■ **Directions**
Look through the entries that follow and return each line that has the string "float".

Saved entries
·····

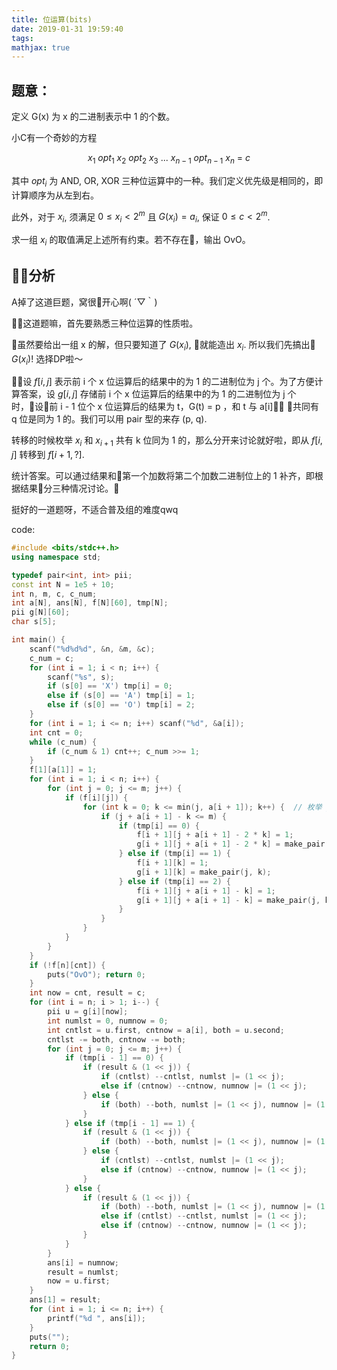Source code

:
 ```yaml
---
title: 位运算(bits)
date: 2019-01-31 19:59:40
tags: 
mathjax: true
---
```


题意：
------
定义 G(x) 为 x 的二进制表示中 1 的个数。

小C有一个奇妙的方程

$$x_1\ opt_1\ x_2\ opt_2\ x_3\ ...\ x_{n - 1}\ opt_{n - 1}\ x_n\ =\ c$$

其中 $opt_i$ 为 AND, OR, XOR 三种位运算中的一种。我们定义优先级是相同的，即计算顺序为从左到右。

此外，对于 $x_i$, 须满足 $0 \leq x_i < 2^m$ 且 $G(x_i) = a_i$, 保证 $0 \leq c < 2^m$.

求一组 $x_i$ 的取值满足上述所有约束。若不存在，输出 OvO。

分析
-----

A掉了这道巨题，窝很开心啊( ´▽｀)

这道题嘛，首先要熟悉三种位运算的性质啦。

虽然要给出一组 x 的解，但只要知道了 $G(x_i)$, 就能造出 $x_i$. 所以我们先搞出 $G(x_i)$! 选择DP啦～

设 $f[i, j]$ 表示前 i 个 x 位运算后的结果中的为 1 的二进制位为 j 个。为了方便计算答案，设 $g[i, j]$ 存储前 i 个 x 位运算后的结果中的为 1 的二进制位为 j 个时，设前 i - 1 位个 x 位运算后的结果为 t，G(t) = p ，和 t 与 a[i] 共同有 q 位是同为 1 的。我们可以用 pair 型的来存 (p, q).

转移的时候枚举 $x_i$ 和 $x_{i + 1}$ 共有 k 位同为 1 的，那么分开来讨论就好啦，即从 $f[i, j]$ 转移到 $f[i + 1, ?]$.

统计答案。可以通过结果和第一个加数将第二个加数二进制位上的 1 补齐，即根据结果分三种情况讨论。

挺好的一道题呀，不适合普及组的难度qwq

code:
``` c++
#include <bits/stdc++.h>
using namespace std;

typedef pair<int, int> pii;
const int N = 1e5 + 10;
int n, m, c, c_num;
int a[N], ans[N], f[N][60], tmp[N];
pii g[N][60];
char s[5];

int main() {
    scanf("%d%d%d", &n, &m, &c);
    c_num = c;
    for (int i = 1; i < n; i++) {
        scanf("%s", s);
        if (s[0] == 'X') tmp[i] = 0;
        else if (s[0] == 'A') tmp[i] = 1;
        else if (s[0] == 'O') tmp[i] = 2;
    }
    for (int i = 1; i <= n; i++) scanf("%d", &a[i]);
    int cnt = 0;
    while (c_num) {
        if (c_num & 1) cnt++; c_num >>= 1;
    }
    f[1][a[1]] = 1;
    for (int i = 1; i < n; i++) {
        for (int j = 0; j <= m; j++) {
            if (f[i][j]) {
                for (int k = 0; k <= min(j, a[i + 1]); k++) {  // 枚举 j 和 a[i + 1] 共同为 1 的位数（k）
                    if (j + a[i + 1] - k <= m) {
                        if (tmp[i] == 0) {
                            f[i + 1][j + a[i + 1] - 2 * k] = 1;
                            g[i + 1][j + a[i + 1] - 2 * k] = make_pair(j, k);
                        } else if (tmp[i] == 1) {
                            f[i + 1][k] = 1;
                            g[i + 1][k] = make_pair(j, k);
                        } else if (tmp[i] == 2) {
                            f[i + 1][j + a[i + 1] - k] = 1;
                            g[i + 1][j + a[i + 1] - k] = make_pair(j, k);
                        }
                    }
                }
            }
        }
    }
    if (!f[n][cnt]) {
        puts("OvO"); return 0;
    }
    int now = cnt, result = c;
    for (int i = n; i > 1; i--) {
        pii u = g[i][now];
        int numlst = 0, numnow = 0;
        int cntlst = u.first, cntnow = a[i], both = u.second;
        cntlst -= both, cntnow -= both;
        for (int j = 0; j <= m; j++) {
            if (tmp[i - 1] == 0) {
                if (result & (1 << j)) {
                    if (cntlst) --cntlst, numlst |= (1 << j);
                    else if (cntnow) --cntnow, numnow |= (1 << j);
                } else {
                    if (both) --both, numlst |= (1 << j), numnow |= (1 << j);
                }
            } else if (tmp[i - 1] == 1) {
                if (result & (1 << j)) {
                    if (both) --both, numlst |= (1 << j), numnow |= (1 << j);
                } else {
                    if (cntlst) --cntlst, numlst |= (1 << j);
                    else if (cntnow) --cntnow, numnow |= (1 << j);
                }
            } else {
                if (result & (1 << j)) {
                    if (both) --both, numlst |= (1 << j), numnow |= (1 << j);
                    else if (cntlst) --cntlst, numlst |= (1 << j);
                    else if (cntnow) --cntnow, numnow |= (1 << j);
                }
            }
        }
        ans[i] = numnow;
        result = numlst;
        now = u.first;
    }
    ans[1] = result;
    for (int i = 1; i <= n; i++) {
        printf("%d ", ans[i]);
    }
    puts("");
    return 0;
}
```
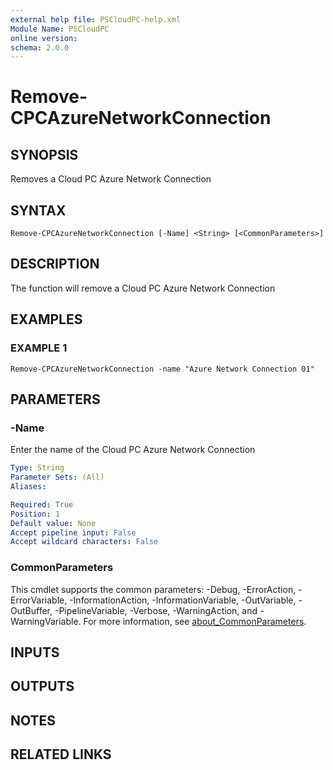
 ```yaml
---
external help file: PSCloudPC-help.xml
Module Name: PSCloudPC
online version:
schema: 2.0.0
---
```


# Remove-CPCAzureNetworkConnection

## SYNOPSIS
Removes a Cloud PC Azure Network Connection

## SYNTAX

```
Remove-CPCAzureNetworkConnection [-Name] <String> [<CommonParameters>]
```

## DESCRIPTION
The function will remove a Cloud PC Azure Network Connection

## EXAMPLES

### EXAMPLE 1
```
Remove-CPCAzureNetworkConnection -name "Azure Network Connection 01"
```

## PARAMETERS

### -Name
Enter the name of the Cloud PC Azure Network Connection

```yaml
Type: String
Parameter Sets: (All)
Aliases:

Required: True
Position: 1
Default value: None
Accept pipeline input: False
Accept wildcard characters: False
```

### CommonParameters
This cmdlet supports the common parameters: -Debug, -ErrorAction, -ErrorVariable, -InformationAction, -InformationVariable, -OutVariable, -OutBuffer, -PipelineVariable, -Verbose, -WarningAction, and -WarningVariable. For more information, see [about_CommonParameters](http://go.microsoft.com/fwlink/?LinkID=113216).

## INPUTS

## OUTPUTS

## NOTES

## RELATED LINKS
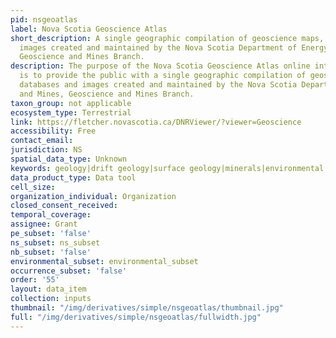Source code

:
 ```yaml
---
pid: nsgeoatlas
label: Nova Scotia Geoscience Atlas
short_description: A single geographic compilation of geoscience maps, databases and
  images created and maintained by the Nova Scotia Department of Energy and Mines,
  Geoscience and Mines Branch.
description: The purpose of the Nova Scotia Geoscience Atlas online interactive map
  is to provide the public with a single geographic compilation of geoscience maps,
  databases and images created and maintained by the Nova Scotia Department of Energy
  and Mines, Geoscience and Mines Branch.
taxon_group: not applicable
ecosystem_type: Terrestrial
link: https://fletcher.novascotia.ca/DNRViewer/?viewer=Geoscience
accessibility: Free
contact_email: 
jurisdiction: NS
spatial_data_type: Unknown
keywords: geology|drift geology|surface geology|minerals|environmental
data_product_type: Data tool
cell_size: 
organization_individual: Organization
closed_consent_received: 
temporal_coverage: 
assignee: Grant
pe_subset: 'false'
ns_subset: ns_subset
nb_subset: 'false'
environmental_subset: environmental_subset
occurrence_subset: 'false'
order: '55'
layout: data_item
collection: inputs
thumbnail: "/img/derivatives/simple/nsgeoatlas/thumbnail.jpg"
full: "/img/derivatives/simple/nsgeoatlas/fullwidth.jpg"
---
```

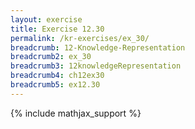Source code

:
 ```yaml
---
layout: exercise
title: Exercise 12.30
permalink: /kr-exercises/ex_30/
breadcrumb: 12-Knowledge-Representation
breadcrumb2: ex_30
breadcrumb3: 12knowledgeRepresentation
breadcrumb4: ch12ex30
breadcrumb5: ex12.30
---
```


{% include mathjax_support %}

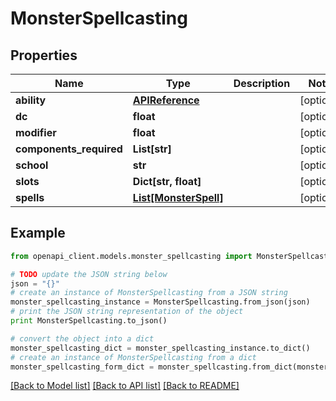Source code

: # MonsterSpellcasting


## Properties
Name | Type | Description | Notes
------------ | ------------- | ------------- | -------------
**ability** | [**APIReference**](APIReference.md) |  | [optional] 
**dc** | **float** |  | [optional] 
**modifier** | **float** |  | [optional] 
**components_required** | **List[str]** |  | [optional] 
**school** | **str** |  | [optional] 
**slots** | **Dict[str, float]** |  | [optional] 
**spells** | [**List[MonsterSpell]**](MonsterSpell.md) |  | [optional] 

## Example

```python
from openapi_client.models.monster_spellcasting import MonsterSpellcasting

# TODO update the JSON string below
json = "{}"
# create an instance of MonsterSpellcasting from a JSON string
monster_spellcasting_instance = MonsterSpellcasting.from_json(json)
# print the JSON string representation of the object
print MonsterSpellcasting.to_json()

# convert the object into a dict
monster_spellcasting_dict = monster_spellcasting_instance.to_dict()
# create an instance of MonsterSpellcasting from a dict
monster_spellcasting_form_dict = monster_spellcasting.from_dict(monster_spellcasting_dict)
```
[[Back to Model list]](../README.md#documentation-for-models) [[Back to API list]](../README.md#documentation-for-api-endpoints) [[Back to README]](../README.md)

·····

■ **Worked solution**
**dc** | **float** |  | [optional] 
**modifier** | **float** |  | [optional] 
**slots** | **Dict[str, float]** |  | [optional] 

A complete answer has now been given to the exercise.